I follow a recipe from http://www.cooks.com and make variations and substitutions. Here is the standard recipe.
1 cup flour
3 tbsp sugar
1 1/2 tsp baking powder
pinch of salt
4 tbsp chilled butter cut in pieces
1/2 cup half and half
1 pound rhubarb
2/3 cup sugar
1 tbsp flour
1 1/2 cups strawberries
Preheat oven to 375 degrees F. Butter a 7 x 11 inch baking dish. Cut rhubarb into pieces and toss with flour and sugar. Put into the pan and place in oven for 7 minutes while you prepare the cobbler dough.

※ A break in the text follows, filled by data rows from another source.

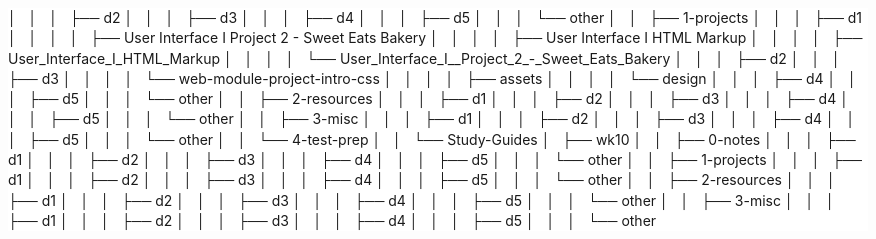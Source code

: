 │   │   │   ├── d2
│   │   │   ├── d3
│   │   │   ├── d4
│   │   │   ├── d5
│   │   │   └── other
│   │   ├── 1-projects
│   │   │   ├── d1
│   │   │   │   ├── User Interface I  Project 2 - Sweet Eats Bakery
│   │   │   │   ├── User Interface I HTML Markup
│   │   │   │   ├── User_Interface_I_HTML_Markup
│   │   │   │   └── User_Interface_I__Project_2_-_Sweet_Eats_Bakery
│   │   │   ├── d2
│   │   │   ├── d3
│   │   │   │   └── web-module-project-intro-css
│   │   │   │       ├── assets
│   │   │   │       └── design
│   │   │   ├── d4
│   │   │   ├── d5
│   │   │   └── other
│   │   ├── 2-resources
│   │   │   ├── d1
│   │   │   ├── d2
│   │   │   ├── d3
│   │   │   ├── d4
│   │   │   ├── d5
│   │   │   └── other
│   │   ├── 3-misc
│   │   │   ├── d1
│   │   │   ├── d2
│   │   │   ├── d3
│   │   │   ├── d4
│   │   │   ├── d5
│   │   │   └── other
│   │   └── 4-test-prep
│   │       └── Study-Guides
│   ├── wk10
│   │   ├── 0-notes
│   │   │   ├── d1
│   │   │   ├── d2
│   │   │   ├── d3
│   │   │   ├── d4
│   │   │   ├── d5
│   │   │   └── other
│   │   ├── 1-projects
│   │   │   ├── d1
│   │   │   ├── d2
│   │   │   ├── d3
│   │   │   ├── d4
│   │   │   ├── d5
│   │   │   └── other
│   │   ├── 2-resources
│   │   │   ├── d1
│   │   │   ├── d2
│   │   │   ├── d3
│   │   │   ├── d4
│   │   │   ├── d5
│   │   │   └── other
│   │   ├── 3-misc
│   │   │   ├── d1
│   │   │   ├── d2
│   │   │   ├── d3
│   │   │   ├── d4
│   │   │   ├── d5
│   │   │   └── other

For cobbler dough, mix flour. sugar, baking powder and salt. Cut in the butter, mix together. Add the half and half. Get rhubarb out of the oven and put the strawberries on top. Then put cobbler on top of the rhubarb and strawberries. You need to drop the dough by spoonful onto the fruit mixture. Bake for about 20 - 25 minutes. The dough should be a golden color when done.
I make a number of variations using this recipe as my base. Depending on the amount of fruit I have I also use a 9 inch baking pan. I like to have a generous amount of fruit in the pan. For a berry cobbler I use about 4 plus cups of fruit, it depends on how deep of a pan you are using. I will vary the sugar depending on the type of fruit you are using. For berries, I use about 1/2 of sugar or splenda. I use splenda instead of sugar in order to cut down on my sugar intake. Also with a cherry cobbler, I will add a teaspoon of almond flavoring. I will also use minute tapioca instead of flour mixed in with the fruit. I will add about 2 tablespoons of minute tapioca. I have made cobblers with rhubarb and strawberries, apples, cherries, blueberries and saskatoons. The other changes I make are with the dough . I don't have half and half in my fridge so I use milk instead. I may also substitute butter for margarine. For this cobbler pictured here, I used applesauce instead of butter in the dough and added 1/2 cup of applesauce. If you want to eliminate or reduce the amount of fat in your baking recipes, you can substitute applesauce for the fat.